▸ **What you are asked to do**:
Which lines in the data below contain the word "backend"? Pull each of them out.

▸ **Recorded information**:
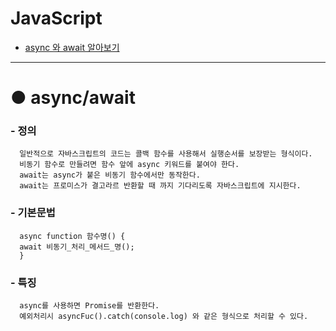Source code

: # JavaScript
- [async 와 await 알아보기 ](https://github.com/seeminglyjs/Coding_Theory/edit/main/JavaScript/#async/await)
---
# ● async/await
###    - 정의
      일반적으로 자바스크립트의 코드는 콜백 함수를 사용해서 실행순서를 보장받는 형식이다.
      비동기 함수로 만들려면 함수 앞에 async 키워드를 붙여야 한다.
      await는 async가 붙은 비동기 함수에서만 동작한다.
      await는 프로미스가 결고라르 반환할 때 까지 기다리도록 자바스크립트에 지시한다.
    
###    - 기본문법
      async function 함수명() {
      await 비동기_처리_메서드_명();
      }
    
###    - 특징 
      async를 사용하면 Promise를 반환한다.
      예외처리시 asyncFuc().catch(console.log) 와 같은 형식으로 처리할 수 있다.
   
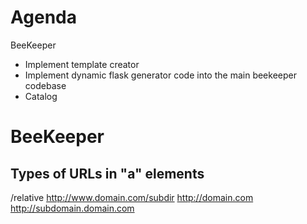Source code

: # Agenda

BeeKeeper
- Implement template creator
- Implement dynamic flask generator code into the main beekeeper codebase
- Catalog

# BeeKeeper

## Types of URLs in "a" elements

/relative
http://www.domain.com/subdir
http://domain.com
http://subdomain.domain.com








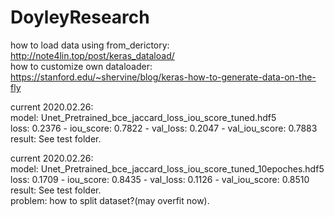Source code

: # DoyleyResearch
how to load data using from\_derictory:  
http://note4lin.top/post/keras_dataload/  
how to customize own dataloader:  
https://stanford.edu/~shervine/blog/keras-how-to-generate-data-on-the-fly  

current 2020.02.26:  
model: Unet_Pretrained_bce_jaccard_loss_iou_score_tuned.hdf5  
loss: 0.2376 - iou_score: 0.7822 - val_loss: 0.2047 - val_iou_score: 0.7883
result: See test folder.

current 2020.02.26:  
model: Unet_Pretrained_bce_jaccard_loss_iou_score_tuned_10epoches.hdf5  
loss: 0.1709 - iou_score: 0.8435 - val_loss: 0.1126 - val_iou_score: 0.8510  
result: See test folder.  
problem: how to split dataset?(may overfit now).
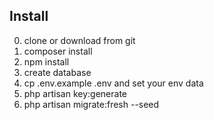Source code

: ## Install 
0. clone  or download from git
1. composer install
2. npm install
3. create database
4. cp .env.example .env and set your env data
5. php artisan key:generate
6. php artisan migrate:fresh --seed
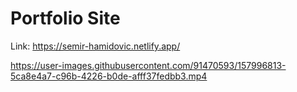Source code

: <h1>Portfolio Site</h1>

Link: https://semir-hamidovic.netlify.app/



https://user-images.githubusercontent.com/91470593/157996813-5ca8e4a7-c96b-4226-b0de-afff37fedbb3.mp4


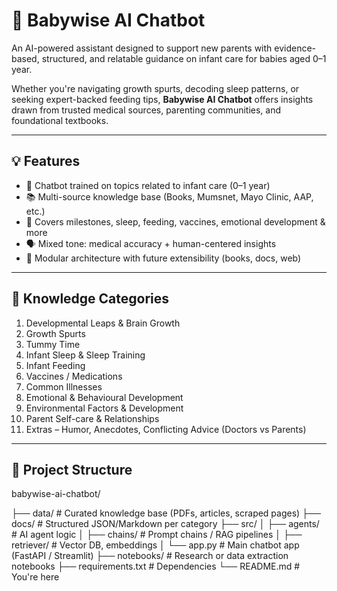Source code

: # 👶 Babywise AI Chatbot

An AI-powered assistant designed to support new parents with evidence-based, structured, and relatable guidance on infant care for babies aged 0–1 year.

Whether you're navigating growth spurts, decoding sleep patterns, or seeking expert-backed feeding tips, **Babywise AI Chatbot** offers insights drawn from trusted medical sources, parenting communities, and foundational textbooks.

---

## 💡 Features

- 🤖 Chatbot trained on topics related to infant care (0–1 year)
- 📚 Multi-source knowledge base (Books, Mumsnet, Mayo Clinic, AAP, etc.)
- 🧠 Covers milestones, sleep, feeding, vaccines, emotional development & more
- 🗣️ Mixed tone: medical accuracy + human-centered insights
- 🧩 Modular architecture with future extensibility (books, docs, web)

---

## 🧠 Knowledge Categories

1. Developmental Leaps & Brain Growth  
2. Growth Spurts  
3. Tummy Time  
4. Infant Sleep & Sleep Training  
5. Infant Feeding  
6. Vaccines / Medications  
7. Common Illnesses  
8. Emotional & Behavioural Development  
9. Environmental Factors & Development  
10. Parent Self-care & Relationships  
11. Extras – Humor, Anecdotes, Conflicting Advice (Doctors vs Parents)

---

## 📂 Project Structure

babywise-ai-chatbot/

├── data/ # Curated knowledge base (PDFs, articles, scraped pages)
├── docs/ # Structured JSON/Markdown per category
├── src/
│ ├── agents/ # AI agent logic
│ ├── chains/ # Prompt chains / RAG pipelines
│ ├── retriever/ # Vector DB, embeddings
│ └── app.py # Main chatbot app (FastAPI / Streamlit)
├── notebooks/ # Research or data extraction notebooks
├── requirements.txt # Dependencies
└── README.md # You're here
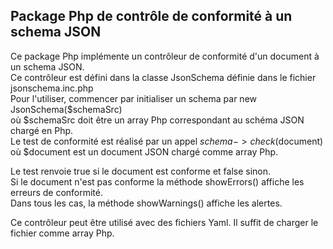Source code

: ## Package Php de contrôle de conformité à un schema JSON

Ce package Php implémente un contrôleur de conformité d'un document à un schema JSON.  
Ce contrôleur est défini dans la classe JsonSchema définie dans le fichier jsonschema.inc.php  
Pour l'utiliser, commencer par initialiser un schema par new JsonSchema($schemaSrc)  
où $schemaSrc doit être un array Php correspondant au schéma JSON chargé en Php.  
Le test de conformité est réalisé par un appel $schema->check($document)  
où $document est un document JSON chargé comme array Php.  

Le test renvoie true si le document est conforme et false sinon.  
Si le document n'est pas conforme la méthode showErrors() affiche les erreurs de conformité.  
Dans tous les cas, la méthode showWarnings() affiche les alertes.  

Ce contrôleur peut être utilisé avec des fichiers Yaml.
Il suffit de charger le fichier comme array Php.
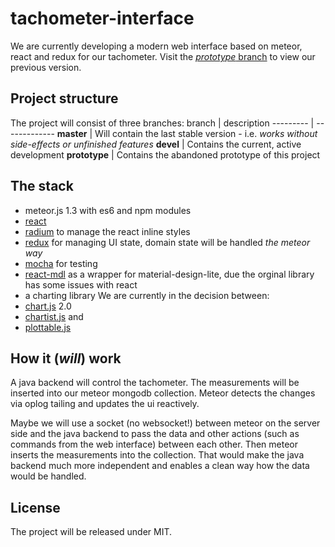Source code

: # tachometer-interface
We are currently developing a modern web interface based on meteor, react and redux for our tachometer.
Visit the [*prototype* branch](https://github.com/Fit-AG/tachometer-interface/tree/prototype) to view our previous version.

## Project structure
The project will consist of three branches:
branch | description
--------- | -------------
**master** | Will contain the last stable version - i.e. *works without side-effects or unfinished features*
**devel** | Contains the current, active development
**prototype** | Contains the abandoned prototype of this project

## The stack
- meteor.js 1.3 with es6 and npm modules
- [react](https://facebook.github.io/react/)
- [radium](http://stack.formidable.com/radium/) to manage the react inline styles
- [redux](http://redux.js.org/) for managing UI state, domain state will be handled *the meteor way*
- [mocha](http://mochajs.org/) for testing
- [react-mdl](https://github.com/tleunen/react-mdl) as a wrapper for material-design-lite, due the orginal library has some issues with react
- a charting library
We are currently in the decision between:
 - [chart.js](http://www.chartjs.org/) 2.0
 - [chartist.js](https://gionkunz.github.io/chartist-js/index.html)
 and
 - [plottable.js](http://plottablejs.org/)

## How it (*will*) work
A java backend will control the tachometer. The measurements will be inserted into our meteor mongodb collection. Meteor detects the changes via oplog tailing and updates the ui reactively.

Maybe we will use a socket (no websocket!) between meteor on the server side and the java backend to pass the data and other actions (such as commands from the web interface) between each other. Then meteor inserts the measurements into the collection. That would make the java backend much more independent and enables a clean way how the data would be handled.

## License
The project will be released under MIT.
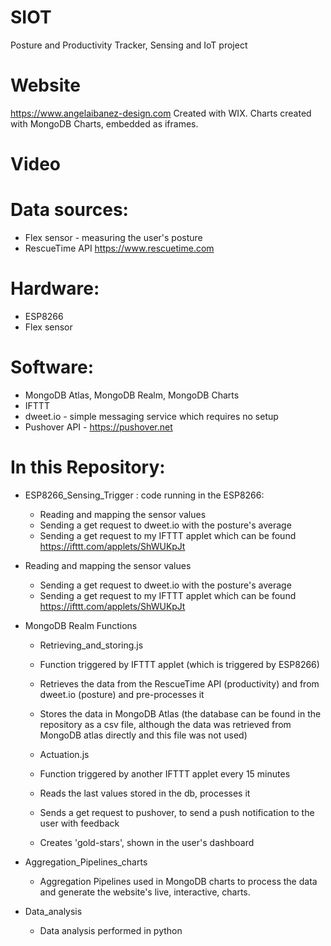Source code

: # SIOT
Posture and Productivity Tracker, Sensing and IoT project

# Website
https://www.angelaibanez-design.com
Created with WIX. Charts created with MongoDB Charts, embedded as iframes.

# Video


# Data sources:
- Flex sensor - measuring the user's posture
- RescueTime API https://www.rescuetime.com

# Hardware:
- ESP8266 
- Flex sensor

# Software:
- MongoDB Atlas, MongoDB Realm, MongoDB Charts
- IFTTT
- dweet.io - simple messaging service which requires no setup
- Pushover API - https://pushover.net

# In this Repository:


- ESP8266_Sensing_Trigger : code running in the ESP8266:
    - Reading and mapping the sensor values
    - Sending a get request to dweet.io with the posture's average
    - Sending a get request to my IFTTT applet which can be found https://ifttt.com/applets/ShWUKpJt
     
- Reading and mapping the sensor values
    - Sending a get request to dweet.io with the posture's average
    - Sending a get request to my IFTTT applet which can be found https://ifttt.com/applets/ShWUKpJt
      
- MongoDB Realm Functions

    - Retrieving_and_storing.js
     - Function triggered by IFTTT applet (which is triggered by ESP8266)
     - Retrieves the data from the RescueTime API (productivity) and from dweet.io (posture) and pre-processes it
     - Stores the data in MongoDB Atlas (the database can be found in the repository as a csv file, although the data was retrieved from MongoDB atlas directly and this file was not used)
            
    - Actuation.js
     - Function triggered by another IFTTT applet every 15 minutes
     - Reads the last values stored in the db, processes it
     - Sends a get request to pushover, to send a push notification to the user with feedback
     - Creates 'gold-stars', shown in the user's dashboard
            
- Aggregation_Pipelines_charts
    - Aggregation Pipelines used in MongoDB charts to process the data and generate the website's live, interactive, charts.

- Data_analysis
    - Data analysis performed in python
           

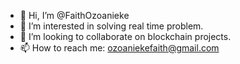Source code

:- 👋 Hi, I’m @FaithOzoanieke
- 👀 I’m interested in solving real time problem.
- 💞️ I’m looking to collaborate on blockchain projects.
- 📫 How to reach me: ozoaniekefaith@gmail.com

<!---
FaithOzoanieke/FaithOzoanieke is a ✨ special ✨ repository because its `README.md` (this file) appears on your GitHub profile.
You can click the Preview link to take a look at your changes.
--->
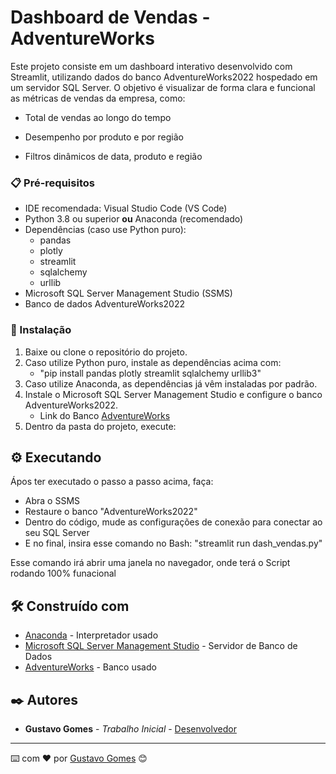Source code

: # Dashboard de Vendas - AdventureWorks

Este projeto consiste em um dashboard interativo desenvolvido com Streamlit, utilizando dados do banco AdventureWorks2022 hospedado em um servidor SQL Server. O objetivo é visualizar de forma clara e funcional as métricas de vendas da empresa, como:

- Total de vendas ao longo do tempo

- Desempenho por produto e por região

- Filtros dinâmicos de data, produto e região

### 📋 Pré-requisitos

- IDE recomendada: Visual Studio Code (VS Code)
- Python 3.8 ou superior **ou** Anaconda (recomendado)
- Dependências (caso use Python puro):
  - pandas
  - plotly
  - streamlit
  - sqlalchemy
  - urllib
- Microsoft SQL Server Management Studio (SSMS)
- Banco de dados AdventureWorks2022

### 🔧 Instalação

1. Baixe ou clone o repositório do projeto.
2. Caso utilize Python puro, instale as dependências acima com:
   - "pip install pandas plotly streamlit sqlalchemy urllib3"
4. Caso utilize Anaconda, as dependências já vêm instaladas por padrão.
5. Instale o Microsoft SQL Server Management Studio e configure o banco AdventureWorks2022.
   - Link do Banco [AdventureWorks](https://learn.microsoft.com/en-us/sql/samples/adventureworks-install-configure?view=sql-server-ver16&tabs=ssms)
6. Dentro da pasta do projeto, execute:

## ⚙️ Executando

Ápos ter executado o passo a passo acima, faça:
  - Abra o SSMS
  - Restaure o banco "AdventureWorks2022"
  - Dentro do código, mude as configurações de conexão para conectar ao seu SQL Server
  - E no final, insira esse comando no Bash: "streamlit run dash_vendas.py"

Esse comando irá abrir uma janela no navegador, onde terá o Script rodando 100% funacional

## 🛠️ Construído com

* [Anaconda](https://www.anaconda.com/) - Interpretador usado
* [Microsoft SQL Server Management Studio](https://learn.microsoft.com/en-us/ssms/download-sql-server-management-studio-ssms) - Servidor de Banco de Dados
* [AdventureWorks](https://learn.microsoft.com/en-us/sql/samples/adventureworks-install-configure?view=sql-server-ver16&tabs=ssms) - Banco usado



## ✒️ Autores

* **Gustavo Gomes** - *Trabalho Inicial* - [Desenvolvedor](https://github.com/gustamdz)

---
⌨️ com ❤️ por [Gustavo Gomes](https://github.com/gustamdz) 😊
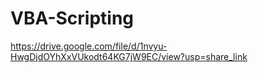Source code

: # VBA-Scripting

https://drive.google.com/file/d/1nvyu-HwgDjdOYhXxVUkodt64KG7jW9EC/view?usp=share_link 
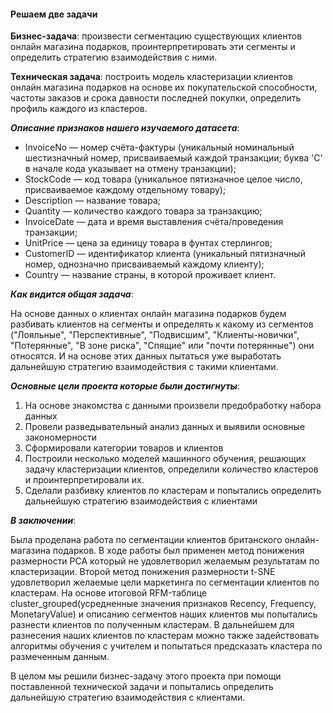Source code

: #### Решаем две задачи

**Бизнес-задача**: произвести сегментацию существующих клиентов онлайн магазина подарков, проинтерпретировать эти сегменты и определить стратегию взаимодействия с ними.

**Техническая задача**: построить модель кластеризации клиентов онлайн магазина подарков на основе их покупательской способности, частоты заказов и срока давности последней покупки, определить профиль каждого из кластеров.


**_Описание признаков нашего изучаемого датасета_**:

* InvoiceNo — номер счёта-фактуры (уникальный номинальный шестизначный номер, присваиваемый каждой транзакции; буква 'C' в начале кода указывает на отмену транзакции);
* StockCode — код товара (уникальное пятизначное целое число, присваиваемое каждому отдельному товару);
* Description — название товара;
* Quantity — количество каждого товара за транзакцию;
* InvoiceDate — дата и время выставления счёта/проведения транзакции;
* UnitPrice — цена за единицу товара в фунтах стерлингов;
* CustomerID — идентификатор клиента (уникальный пятизначный номер, однозначно присваиваемый каждому клиенту);
* Country — название страны, в которой проживает клиент.


**_Как видится общая задача_**: 

На основе данных о клиентах онлайн магазина подарков будем разбивать клиентов на сегменты и определять к какому из сегментов ("Лояльные", "Перспективные", "Подвисшим", "Клиенты-новички", "Потерянные", "В зоне риска", "Спящие" или "почти потерянные")
они относятся. И на основе этих данных пытаться уже выработать дальнейшую стратегию взаимодействия с такими клиентами.


**_Основные цели проекта которые были достигнуты_**:

1) На основе знакомства с данными произвели предобработку набора данных
2) Провели разведывательный анализ данных и выявили основные закономерности
3) Сформировали категории товаров и клиентов
4) Построили несколько моделей машинного обучения, решающих задачу кластеризации клиентов, определили количество кластеров и проинтерпретировали их. 
5) Сделали разбивку клиентов по кластерам и попытались определить дальнейшую стратегию взаимодействия с клиентами


**_В заключении_**:

Была проделана работа по сегментации клиентов британского онлайн-магазина подарков. В ходе работы был применен метод понижения размерности PCA который не удовлетворил желаемым результатам по кластеризации. Второй метод понижения размерности t-SNE удовлетворил желаемые цели маркетинга по сегментации клиентов по кластерам. На основе итоговой RFM-таблице cluster_grouped(усредненные значения признаков Recency, Frequency, MonetaryValue) и описанию сегментов наших клиентов мы попытались разнести клиентов по полученным кластерам. В дальнейшем для разнесения наших клиентов по кластерам можно также задействовать алгоритмы обучения с учителем и попытаться предсказать кластера по размеченным данным.

В целом мы решили бизнес-задачу этого проекта при помощи поставленной технической задачи и попытались определить дальнейшую стратегию взаимодействия с клиентами.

▸ **Response to the exercise**:
A java backend will control the tachometer. The measurements will be inserted into our meteor mongodb collection. Meteor detects the changes via oplog tailing and updates the ui reactively.
Maybe we will use a socket (no websocket!) between meteor on the server side and the java backend to pass the data and other actions (such as commands from the web interface) between each other. Then meteor inserts the measurements into the collection. That would make the java backend much more independent and enables a clean way how the data would be handled.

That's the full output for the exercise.